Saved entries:
/---
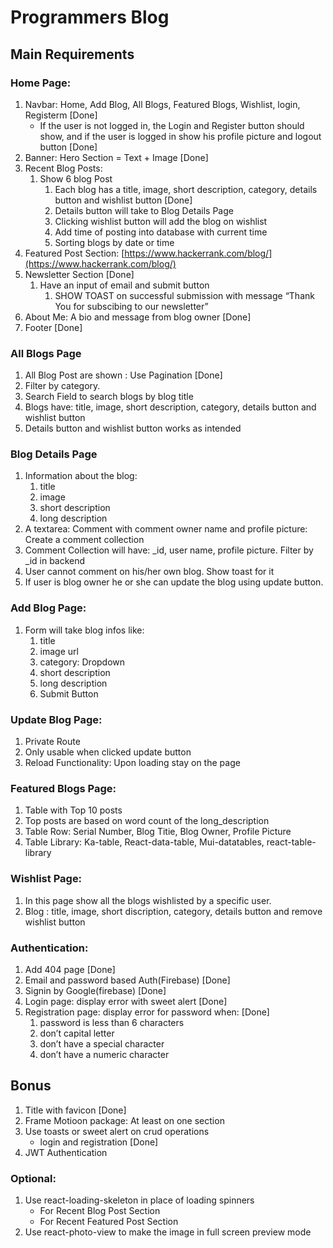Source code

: # Programmers Blog

## Main Requirements

### Home Page:

1. Navbar: Home, Add Blog, All Blogs, Featured Blogs, Wishlist, login, Registerm [Done]
    - If the user is not logged in, the Login and Register button should show, and if the
    user is logged in show his profile picture and logout button [Done]
2. Banner: Hero Section = Text + Image [Done]
3. Recent Blog Posts: 
    1. Show 6 blog Post
        1. Each blog has a title, image, short description, category, details button and wishlist button [Done]
        2. Details button will take to Blog Details Page
        3. Clicking wishlist button will add the blog on wishlist
        4. Add time of posting into database with current time
        5. Sorting blogs by date or time
4. Featured Post Section: [https://www.hackerrank.com/blog/](https://www.hackerrank.com/blog/)
5. Newsletter Section [Done]
    1. Have an input of email and submit button
        1. SHOW TOAST on successful submission with message “Thank You for subscibing to our newsletter”
6. About Me: A bio and message from blog owner [Done]
7. Footer [Done]

### All Blogs Page

1. All Blog Post are shown : Use Pagination [Done]
2. Filter by category. 
3. Search Field to search blogs by blog title
4. Blogs have: title, image, short description, category, details button and wishlist button
5. Details button and wishlist button works as intended

### Blog Details Page

1. Information about the blog:
    1. title
    2. image
    3. short description
    4. long description
2. A textarea: Comment with comment owner name and profile picture: Create a comment collection
3. Comment Collection will have: _id, user name, profile picture. Filter by _id in backend
4. User cannot comment on his/her own blog. Show toast for it
5. If user is blog owner he or she can update the blog using update button.

### Add Blog Page:

1. Form will take blog infos like:
    1. title
    2. image url
    3. category: Dropdown 
    4. short description
    5. long description
    6. Submit Button

### Update Blog Page:

1. Private Route
2. Only usable when clicked update button
3. Reload Functionality: Upon loading stay on the page

### Featured Blogs Page:

1. Table with Top 10 posts
2. Top posts are based on word count of the long_description
3. Table Row: Serial Number, Blog Titie, Blog Owner, Profile Picture
4. Table Library: Ka-table, React-data-table, Mui-datatables, react-table-library

### Wishlist Page:

1. In this page show all the blogs wishlisted by a specific user.
2. Blog : title, image, short discription, category, details button and remove wishlist button

### Authentication:

1. Add 404 page [Done]
2. Email and password based Auth(Firebase) [Done]
3. Signin by Google(firebase) [Done]
4. Login page: display error with sweet alert [Done]
5. Registration page: display error for password when: [Done]
    1. password is less than 6 characters
    2. don’t capital letter
    3. don’t have a special character
    4. don’t have a numeric character

## Bonus
1. Title with favicon [Done]
2. Frame Motioon package: At least on one section
3. Use toasts or sweet alert on crud operations 
    - login and registration [Done]
4. JWT Authentication

### Optional:

1. Use react-loading-skeleton in place of loading spinners
    - For Recent Blog Post Section
    - For Recent Featured Post Section
2. Use react-photo-view to make the image in full screen preview mode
\---
## Assigned task
Identify the lines in the entries above that contain "name", then copy them out.

## Task answer
2. A textarea: Comment with comment owner name and profile picture: Create a comment collection
3. Comment Collection will have: _id, user name, profile picture. Filter by _id in backend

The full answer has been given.